Possession is the holding of something that does not necessarily belong to the ‘possessor’. It also denotes control over property. However, it is easier to define a term like possession in the context in which it is used because it has the potential to take different shapes and forms from one aspect of law to the other.

This was emphasised by Per Earle CJ in the ancient case of R v. Smith, where he stated that, “possession is one of the vaguest of all terms and shifts its meaning according to the subject matter to which it is applied-varying very much in its sense, as it is introduced either into civil or criminal proceeding.” This submission has been given further credence by Lord Parker CJ in the case of Towers & Co Ltd v Gray, when he said, “the meaning of (the term) ‘possession’ depends on the context in which it is used”.

Possession is the exercise of control over something to the exclusion of all others. Possession is also the exercise of dominion or power or control over a property or object. According to C. C. Wigwe, possession exists where a person can exercise general control of anobject or property to the exclusion of all then that is possession.

The Roman law of possession was a vague concept. However, certain advantages were attached to the possessor and they include: (a) that possession was prima facie evidence of ownership, (b) that possession was the basis of certain remedies, (c) that possession was an important condition in the acquisition of ownership, and (d) that in the law of pledge, possession of the thing pledged constituted the creditor’s security without any presumption of ownership.

Theories of Possession

Different jurists have made several submissions on the meaning of the term ‘possession’ and its ambit. Some of the include Savigny, Salmond, Goodhart, Holmes, Jhering, Pollock, and Maine. These submissions have also been criticised on relevant grounds.

Savigny’s Theory of Possession

Friedrich Carl von Savigny, based on the text written by the Roman jurist, Paul, published his masterpiece on the concept of possession in 1803. He postulated that possession consists of two elements which are corpus possessionis (effective control) and animus domini which means the intention to hold as owner. He contends that these two elements must coexist simultaneously for possession to exist. And if either of them is lost, then possession is lost.

However, Savigny’s postulations have been criticised on a number of facts. First, that his theory, which he claimed to have been based on Roman law does not truly reflect the position of Roman law of possession. Also, he failed to define the timeframe which constitutes “permanent” loss of either corpus possessionis or animus domini. Moreover, he erroneously concluded that corpus and animus are always needed for possession to exist, when in fact, possession can continue without them.

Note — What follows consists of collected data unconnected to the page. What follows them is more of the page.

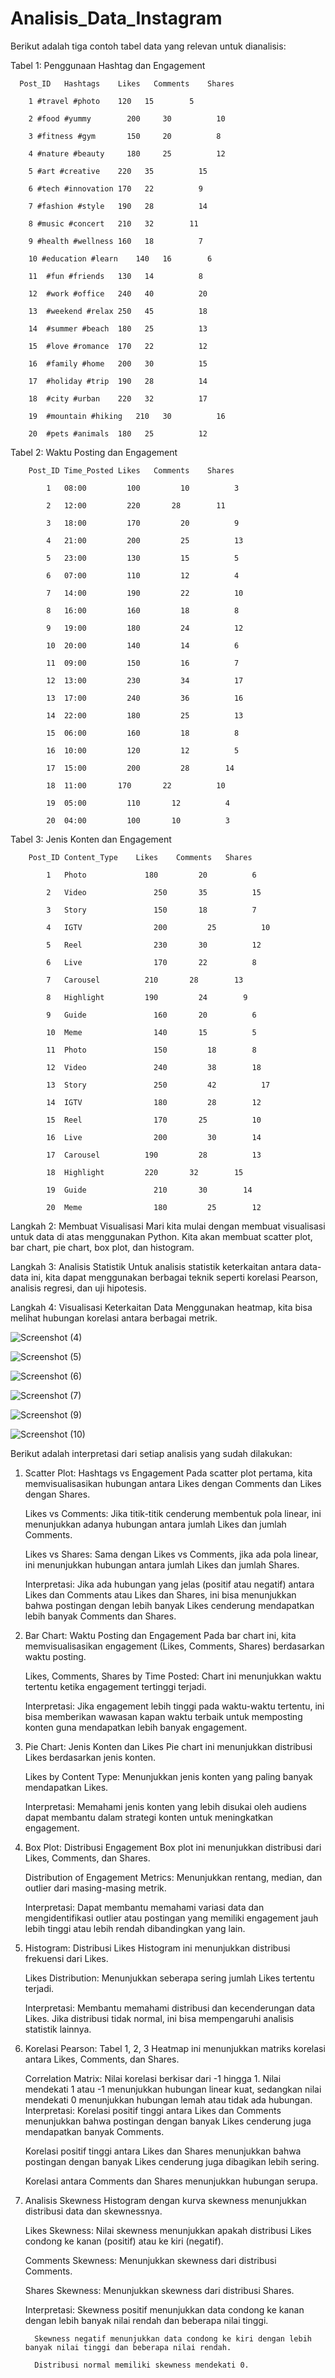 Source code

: # Analisis_Data_Instagram
Berikut adalah tiga contoh tabel data yang relevan untuk dianalisis:


Tabel 1: Penggunaan Hashtag dan Engagement

      Post_ID	Hashtags	Likes	Comments	Shares
      
        1 #travel #photo	120	  15      	5
      
        2 #food #yummy	      200	  30	      10
        
        3 #fitness #gym	      150	  20	      8
        
        4 #nature #beauty     180	  25	      12
         
        5 #art #creative	220	  35	      15
        
        6 #tech #innovation	170	  22	      9
        
        7 #fashion #style	190	  28	      14
        
        8 #music #concert	210	  32        11
        
        9 #health #wellness	160	  18	      7
        
        10 #education #learn	140	  16        6
        
        11	#fun #friends	130	  14	      8
        
        12	#work #office	240	  40	      20
        
        13	#weekend #relax	250	  45	      18
        
        14	#summer #beach	180	  25	      13
        
        15	#love #romance	170	  22	      12
        
        16	#family #home	200	  30	      15
        
        17	#holiday #trip	190	  28	      14
        
        18	#city #urban	220	  32	      17
        
        19	#mountain #hiking	210	  30	      16
        
        20	#pets #animals	180	  25	      12

Tabel 2: Waktu Posting dan Engagement

        Post_ID	Time_Posted	Likes	Comments	Shares

            1	08:00	      100	      10	      3
      
            2	12:00	      220      	28	      11
      
            3	18:00	      170	      20	      9
      
            4	21:00	      200	      25	      13
      
            5	23:00	      130	      15	      5
      
            6	07:00	      110	      12	      4
      
            7	14:00	      190	      22	      10
            
            8	16:00	      160	      18	      8
      
            9	19:00	      180	      24	      12
      
            10	20:00	      140	      14	      6
      
            11	09:00	      150	      16	      7
      
            12	13:00	      230	      34	      17
      
            13	17:00	      240	      36	      16
            
            14	22:00	      180	      25	      13
      
            15	06:00	      160	      18	      8
      
            16	10:00	      120	      12	      5
      
            17	15:00	      200	      28      	14
      
            18	11:00      	170	      22	      10
      
            19	05:00	      110      	12      	4
      
            20	04:00	      100      	10      	3

Tabel 3: Jenis Konten dan Engagement

        Post_ID	Content_Type	Likes	 Comments	Shares
 
            1	Photo      	      180	      20	      6
      
            2	Video            	250	      35	      15

            3	Story            	150	      18	      7

            4	IGTV	            200      	25      	10

            5	Reel	            230	      30	      12

            6	Live	            170	      22	      8

            7	Carousel	      210      	28	      13

            8	Highlight	      190	      24      	9

            9	Guide	            160	      20	      6
      
            10	Meme	            140	      15	      5
      
            11	Photo            	150      	18	      8

            12	Video	            240      	38	      18

            13	Story            	250      	42      	17

            14	IGTV	            180      	28	      12

            15	Reel	            170	      25	      10

            16	Live	            200      	30	      14

            17	Carousel	      190	      28	      13
      
            18	Highlight	      220      	32	      15
      
            19	Guide	            210	      30      	14
      
            20	Meme	            180      	25	      12


Langkah 2: Membuat Visualisasi
Mari kita mulai dengan membuat visualisasi untuk data di atas menggunakan Python. Kita akan membuat scatter plot, bar chart, pie chart, box plot, dan histogram.


Langkah 3: Analisis Statistik
Untuk analisis statistik keterkaitan antara data-data ini, kita dapat menggunakan berbagai teknik seperti korelasi Pearson, analisis regresi, dan uji hipotesis.


Langkah 4: Visualisasi Keterkaitan Data
Menggunakan heatmap, kita bisa melihat hubungan korelasi antara berbagai metrik.

![Screenshot (4)](https://github.com/yosuaadich/Analisis_Data_Instagram/assets/152783601/c249e1dc-c312-4196-a419-d3f5f035df35)

![Screenshot (5)](https://github.com/yosuaadich/Analisis_Data_Instagram/assets/152783601/5735137d-dc50-42ac-9334-08f0231bca52)

![Screenshot (6)](https://github.com/yosuaadich/Analisis_Data_Instagram/assets/152783601/2bf93517-6dfe-477c-8e88-96cc42ed49b7)

![Screenshot (7)](https://github.com/yosuaadich/Analisis_Data_Instagram/assets/152783601/d4e12d9a-ee1d-4ea3-99a2-9272a7454956)

![Screenshot (9)](https://github.com/yosuaadich/Analisis_Data_Instagram/assets/152783601/fcc6c50c-60ac-4179-ad42-d9dd7fc80269)

![Screenshot (10)](https://github.com/yosuaadich/Analisis_Data_Instagram/assets/152783601/a522aa9d-d2d3-46c9-8f02-06fbde787403)

Berikut adalah interpretasi dari setiap analisis yang sudah dilakukan:

1. Scatter Plot: Hashtags vs Engagement
   Pada scatter plot pertama, kita memvisualisasikan hubungan antara Likes dengan Comments dan Likes dengan Shares.

   Likes vs Comments: Jika titik-titik cenderung membentuk pola linear, ini menunjukkan adanya hubungan antara jumlah Likes dan jumlah Comments.

   Likes vs Shares: Sama dengan Likes vs Comments, jika ada pola linear, ini menunjukkan hubungan antara jumlah Likes dan jumlah Shares.

   Interpretasi: Jika ada hubungan yang jelas (positif atau negatif) antara Likes dan Comments atau Likes dan Shares, ini bisa menunjukkan bahwa postingan dengan lebih banyak Likes cenderung mendapatkan lebih banyak Comments dan Shares.

3. Bar Chart: Waktu Posting dan Engagement
    Pada bar chart ini, kita memvisualisasikan engagement (Likes, Comments, Shares) berdasarkan waktu posting.

    Likes, Comments, Shares by Time Posted: Chart ini menunjukkan waktu tertentu ketika engagement tertinggi terjadi.

    Interpretasi: Jika engagement lebih tinggi pada waktu-waktu tertentu, ini bisa memberikan wawasan kapan waktu terbaik untuk memposting konten guna mendapatkan lebih banyak engagement.

5. Pie Chart: Jenis Konten dan Likes
    Pie chart ini menunjukkan distribusi Likes berdasarkan jenis konten.

    Likes by Content Type: Menunjukkan jenis konten yang paling banyak mendapatkan Likes.

    Interpretasi: Memahami jenis konten yang lebih disukai oleh audiens dapat membantu dalam strategi konten untuk meningkatkan engagement.

7. Box Plot: Distribusi Engagement
    Box plot ini menunjukkan distribusi dari Likes, Comments, dan Shares.

    Distribution of Engagement Metrics: Menunjukkan rentang, median, dan outlier dari masing-masing metrik.

    Interpretasi: Dapat membantu memahami variasi data dan mengidentifikasi outlier atau postingan yang memiliki engagement jauh lebih tinggi atau lebih rendah dibandingkan yang lain.

9. Histogram: Distribusi Likes
    Histogram ini menunjukkan distribusi frekuensi dari Likes.

    Likes Distribution: Menunjukkan seberapa sering jumlah Likes tertentu terjadi.

    Interpretasi: Membantu memahami distribusi dan kecenderungan data Likes. Jika distribusi tidak normal, ini bisa mempengaruhi analisis statistik lainnya.

11. Korelasi Pearson: Tabel 1, 2, 3
    Heatmap ini menunjukkan matriks korelasi antara Likes, Comments, dan Shares.
    
    Correlation Matrix: Nilai korelasi berkisar dari -1 hingga 1. Nilai mendekati 1 atau -1 menunjukkan hubungan linear kuat, sedangkan nilai mendekati 0 menunjukkan hubungan lemah atau tidak ada hubungan.
    Interpretasi:
     Korelasi positif tinggi antara Likes dan Comments menunjukkan bahwa postingan dengan banyak Likes cenderung juga mendapatkan banyak Comments.

     Korelasi positif tinggi antara Likes dan Shares menunjukkan bahwa postingan dengan banyak Likes cenderung juga dibagikan lebih sering.

     Korelasi antara Comments dan Shares menunjukkan hubungan serupa.
    
11. Analisis Skewness
    Histogram dengan kurva skewness menunjukkan distribusi data dan skewnessnya.

    Likes Skewness: Nilai skewness menunjukkan apakah distribusi Likes condong ke kanan (positif) atau ke kiri (negatif).

    Comments Skewness: Menunjukkan skewness dari distribusi Comments.

    Shares Skewness: Menunjukkan skewness dari distribusi Shares.

    Interpretasi:
          Skewness positif menunjukkan data condong ke kanan dengan lebih banyak nilai rendah dan beberapa nilai tinggi.

          Skewness negatif menunjukkan data condong ke kiri dengan lebih banyak nilai tinggi dan beberapa nilai rendah.

          Distribusi normal memiliki skewness mendekati 0.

Salmond’s Theory on Possession

According to Dias, Salmond’s theory on possession was the first in the field of possession as a jurisprudential topic.In his book titled, ‘Jurispredence’, he distinguished between “possession in fact” and “possession in law”. He asserted that the former is a “conception” while the latter is a fiction. For Salmond, the possession of a material object is the continuing exercise of a claim to the exclusive use of it. Thus, possession involves two things: (1) claim of exclusive user; and (2) conscious or actual exercise of this claim, that is, physical control over it. The former is the mental element called as animus possessionis and the latter is the physical element called as corpus possidendi.

Salmond also distinguished between possession of physical objects calling this “corporeal possession”, and, possession of rights which he referred to as, “incorporeal possession.” He contends that the former is “the continuing exercise of the claim to the exclusive use of ‘a thing’, and that this claim involves two elements – corpus possessionis (i.e. effective control of the thing) based upon a reasonable expectation of non- interference” with one’s possession, and the animus possidendi (i.e. intention to possess and to exclude all others). He concludes that if either corpus or animus is lost, possession is lost.

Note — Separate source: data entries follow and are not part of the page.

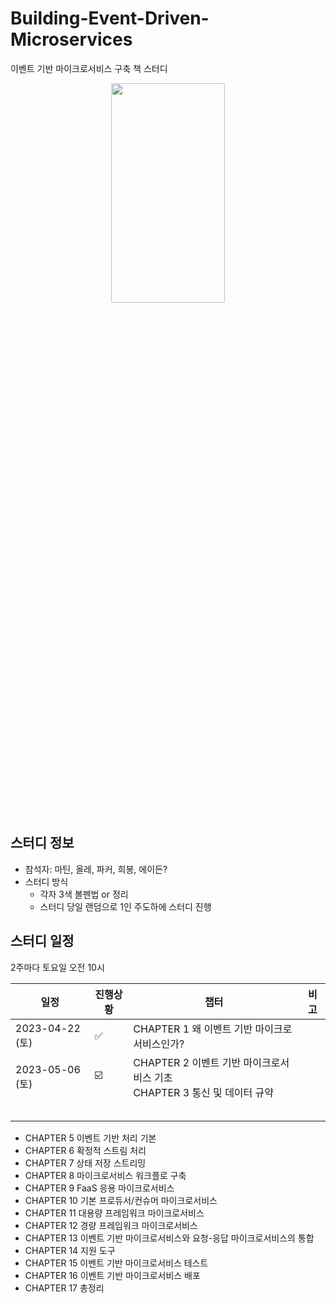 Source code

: # Building-Event-Driven-Microservices
이벤트 기반 마이크로서비스 구축 책 스터디

<p align="center">
  <img src="https://user-images.githubusercontent.com/34755287/233812804-dc5692d0-70ec-41ee-bb8f-683964276b95.png"  width="60%" height="30%">
</p>

## 스터디 정보
- 참석자: 마틴, 올레, 파커, 희봉, 에이든?
- 스터디 방식
  - 각자 3색 볼펜법 or 정리
  - 스터디 당일 랜덤으로 1인 주도하에 스터디 진행

## 스터디 일정
2주마다 토요일 오전 10시 

| 일정             | 진행상황  | 챕터                                                   | 비고 |
|----------------|-------|------------------------------------------------------|----|
| 2023-04-22 (토) | :white_check_mark: | CHAPTER 1 왜 이벤트 기반 마이크로서비스인가?                        |    |
| 2023-05-06 (토) | :ballot_box_with_check: | CHAPTER 2 이벤트 기반 마이크로서비스 기초<br>CHAPTER 3 통신 및 데이터 규약 |    |
|                |       |                                                      |    |
|                |       |                                                      |    |
|                |       |                                                      |    |
|                |       |                                                      |    |
|                |       |                                                      |    |


- CHAPTER 5 이벤트 기반 처리 기본
- CHAPTER 6 확정적 스트림 처리
- CHAPTER 7 상태 저장 스트리밍
- CHAPTER 8 마이크로서비스 워크플로 구축
- CHAPTER 9 FaaS 응용 마이크로서비스
- CHAPTER 10 기본 프로듀서/컨슈머 마이크로서비스
- CHAPTER 11 대용량 프레임워크 마이크로서비스
- CHAPTER 12 경량 프레임워크 마이크로서비스
- CHAPTER 13 이벤트 기반 마이크로서비스와 요청-응답 마이크로서비스의 통합
- CHAPTER 14 지원 도구
- CHAPTER 15 이벤트 기반 마이크로서비스 테스트
- CHAPTER 16 이벤트 기반 마이크로서비스 배포
- CHAPTER 17 총정리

Salmond has been criticised on the fact that his adoption of the animus possidendi is only a veiled use of Savigny’s theory of animus domini, and is faulty for the same reasons Savigny’s theory is faulty. Also, like Savigny, he made a fundamental error in his conclusions on corpus with animus. While both are needed for possession to exist, they are not required for its continual existence. Moreover, his assertion that there are two different conceptions of possession, and that the only conception of possession is possession in fact is misleading.

Holmes’ theory of Possession

Similar to Savigny and Salmond, Holmes also posited that both the corpus and the animus are needed to acquire possession. However, he further concedes that fewer facts are needed to continue possession than are needed to acquire it. The most potent criticism against Holmes is his rejection of a priori philosophical criteria of which he paradoxically became a victim.

In conclusion, possession, as a fundamental concept in jurisprudence, is the holding of something that does not necessarily belong to the ‘possessor’, but must largely be defined within the confines of its use.